WHAT YOU HAVE TO DO:
Repeat the lines of the data that follow, please, starting at the first and stopping after the one with "Matrix decomposition is".

(Beginning of ENTRIES PROVIDED)

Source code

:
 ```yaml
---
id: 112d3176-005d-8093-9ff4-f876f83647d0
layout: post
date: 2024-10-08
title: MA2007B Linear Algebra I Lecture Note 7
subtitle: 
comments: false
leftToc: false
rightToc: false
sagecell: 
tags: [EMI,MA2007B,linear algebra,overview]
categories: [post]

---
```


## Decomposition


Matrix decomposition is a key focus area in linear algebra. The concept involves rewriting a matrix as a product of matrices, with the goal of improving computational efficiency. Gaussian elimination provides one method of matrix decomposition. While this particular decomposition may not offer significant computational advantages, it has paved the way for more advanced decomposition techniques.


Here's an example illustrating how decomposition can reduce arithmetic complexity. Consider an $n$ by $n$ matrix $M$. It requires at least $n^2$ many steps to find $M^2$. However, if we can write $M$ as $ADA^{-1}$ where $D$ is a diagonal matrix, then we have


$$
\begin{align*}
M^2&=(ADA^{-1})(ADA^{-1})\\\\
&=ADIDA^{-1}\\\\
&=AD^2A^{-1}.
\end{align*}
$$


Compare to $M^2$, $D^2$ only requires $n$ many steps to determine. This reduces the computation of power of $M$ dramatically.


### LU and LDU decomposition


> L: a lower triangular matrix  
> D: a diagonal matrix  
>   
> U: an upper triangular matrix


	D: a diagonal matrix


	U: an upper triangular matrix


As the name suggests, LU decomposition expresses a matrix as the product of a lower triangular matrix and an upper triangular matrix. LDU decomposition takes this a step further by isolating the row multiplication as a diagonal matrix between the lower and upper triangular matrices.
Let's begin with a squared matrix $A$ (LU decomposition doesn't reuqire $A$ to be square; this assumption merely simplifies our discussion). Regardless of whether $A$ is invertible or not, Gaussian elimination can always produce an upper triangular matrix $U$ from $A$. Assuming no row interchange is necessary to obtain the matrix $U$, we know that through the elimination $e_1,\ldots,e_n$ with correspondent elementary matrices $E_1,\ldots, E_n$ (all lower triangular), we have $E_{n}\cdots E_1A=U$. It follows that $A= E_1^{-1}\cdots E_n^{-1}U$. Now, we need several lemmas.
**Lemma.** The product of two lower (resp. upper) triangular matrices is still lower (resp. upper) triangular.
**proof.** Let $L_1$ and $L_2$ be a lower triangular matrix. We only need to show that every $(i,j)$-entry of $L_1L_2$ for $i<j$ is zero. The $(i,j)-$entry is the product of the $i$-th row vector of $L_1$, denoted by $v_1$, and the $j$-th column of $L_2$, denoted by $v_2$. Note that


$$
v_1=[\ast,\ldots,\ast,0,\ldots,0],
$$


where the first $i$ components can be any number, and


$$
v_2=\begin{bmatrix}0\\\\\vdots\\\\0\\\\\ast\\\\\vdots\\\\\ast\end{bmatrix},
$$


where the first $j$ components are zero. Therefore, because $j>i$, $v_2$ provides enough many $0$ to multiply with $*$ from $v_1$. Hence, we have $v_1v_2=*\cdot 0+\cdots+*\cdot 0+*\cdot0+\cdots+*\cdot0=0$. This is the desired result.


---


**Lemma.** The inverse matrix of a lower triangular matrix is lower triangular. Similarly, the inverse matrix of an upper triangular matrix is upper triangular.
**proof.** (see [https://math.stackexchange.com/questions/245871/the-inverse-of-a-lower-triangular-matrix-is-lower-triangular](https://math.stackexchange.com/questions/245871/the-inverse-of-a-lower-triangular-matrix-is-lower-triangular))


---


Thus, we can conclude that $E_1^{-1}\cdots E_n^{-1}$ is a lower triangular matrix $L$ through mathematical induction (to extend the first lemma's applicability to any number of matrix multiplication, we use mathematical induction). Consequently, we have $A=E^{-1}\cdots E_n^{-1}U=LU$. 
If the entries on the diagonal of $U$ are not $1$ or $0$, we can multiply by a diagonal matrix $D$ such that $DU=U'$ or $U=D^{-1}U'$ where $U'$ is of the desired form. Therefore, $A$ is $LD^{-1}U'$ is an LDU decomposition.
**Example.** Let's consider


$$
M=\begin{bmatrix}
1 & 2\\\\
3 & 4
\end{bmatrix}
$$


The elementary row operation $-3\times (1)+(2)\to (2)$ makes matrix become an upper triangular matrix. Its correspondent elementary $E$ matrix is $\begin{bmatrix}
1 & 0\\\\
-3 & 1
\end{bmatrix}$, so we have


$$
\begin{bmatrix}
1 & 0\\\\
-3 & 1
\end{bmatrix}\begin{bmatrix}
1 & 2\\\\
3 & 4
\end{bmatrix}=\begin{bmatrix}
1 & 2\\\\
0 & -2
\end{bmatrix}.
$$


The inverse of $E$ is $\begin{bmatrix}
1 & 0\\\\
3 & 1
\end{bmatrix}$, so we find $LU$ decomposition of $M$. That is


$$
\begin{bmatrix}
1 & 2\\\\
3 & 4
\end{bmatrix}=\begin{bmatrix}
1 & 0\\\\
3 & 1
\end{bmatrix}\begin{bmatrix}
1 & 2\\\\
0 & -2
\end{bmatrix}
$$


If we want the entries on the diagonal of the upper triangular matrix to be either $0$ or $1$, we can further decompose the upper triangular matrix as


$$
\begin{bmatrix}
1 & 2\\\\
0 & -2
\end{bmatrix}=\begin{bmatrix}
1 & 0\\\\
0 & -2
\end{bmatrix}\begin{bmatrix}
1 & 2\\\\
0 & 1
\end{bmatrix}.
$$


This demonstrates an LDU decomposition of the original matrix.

(End of ENTRIES PROVIDED)

RESPONSE TO THIS EXERCISE:
Source code

:
 ```yaml
---
id: 112d3176-005d-8093-9ff4-f876f83647d0
layout: post
date: 2024-10-08
title: MA2007B Linear Algebra I Lecture Note 7
subtitle: 
comments: false
leftToc: false
rightToc: false
sagecell: 
tags: [EMI,MA2007B,linear algebra,overview]
categories: [post]

---
```


## Decomposition


Matrix decomposition is a key focus area in linear algebra. The concept involves rewriting a matrix as a product of matrices, with the goal of improving computational efficiency. Gaussian elimination provides one method of matrix decomposition. While this particular decomposition may not offer significant computational advantages, it has paved the way for more advanced decomposition techniques.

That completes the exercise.